Bulk Curbside Leaf Collection Program

The City's curbside leaf collection schedule provides every neighborhood with three leaf collection opportunities, weather permitting, each year. To participate, residents rake leaves into the street next to the curb in front of their house, avoiding storm drains, at the beginning of each leaf collection cycle.

Collection cycles for 2020 begin on:

  • Monday, October 19
  • Monday, November 2
  • Monday, November 16

 Please note:

  • Crews will collect leaves in front of each home once during each two-week collection cycle.  For example, residents must rake leaves into the street by 6 a.m. on October 19; however, crews may not reach your neighborhood to pick up leaves until November 2.
  • Snow, rain or freezing weather may significantly delay or permanently halt curbside leaf collection, as the same equipment that removes leaves is used to handle deicing and snowplowing. If snow falls or is forecast, remaining leaves should be disposed of through the City's weekly yard waste collection program. 
  • Collection on a certain day can't be guaranteed.
  • Only place leaves in leaf piles. Items such as branches, twigs, lumber, rocks, Halloween decorations, etc., can cause the equipment to break down, which delays the collection process and increases costs.
  • Rake leaves away from storm drains in the street to prevent flooding.
  • Street sweeping will begin after curbside leaf collection ends, weather permitting. Residents may choose to sweep up leaf debris and include it in the weekly yard waste collection program.

 Infographic showing leaf collection cycle

Leaf Collection Alternatives

Repurposing yard waste for landscaping is good for the environment, can provide a more natural appearance in your landscape and can save you time and money.

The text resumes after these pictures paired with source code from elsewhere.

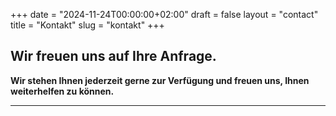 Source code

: +++
date = "2024-11-24T00:00:00+02:00"
draft = false
layout = "contact"
title = "Kontakt"
slug = "kontakt"
+++

## Wir freuen uns auf Ihre Anfrage.

**Wir stehen Ihnen jederzeit gerne zur Verfügung und freuen uns, Ihnen weiterhelfen zu können.**

---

Here are some quick suggestions for repurposing yard waste from the Conservation Foundation:

  • Let fallen leaves (and fallen twigs) remain. Leaves are variable in texture and can be collected and shredded at home. Shredding speeds decomposition and reduces leaves from blowing away. Mix shredded leaves into the soil in the fall and allow to break down naturally during the winter for improved soil quality. Leaves also provide food, nesting material, and cover for several types of wildlife, including birds and butterflies.
  • Compost your leaves. Chop them up first to speed up decomposition. Leaf mold (composted leaves) makes wonderful mulch, vegetable garden amendment, and has several uses in organic lawn care.
  • When mowing the lawn, use the mulching feature rather than bagging the clippings. Returning grass clippings to the yard keeps your lawn healthy and saves space in the landfill.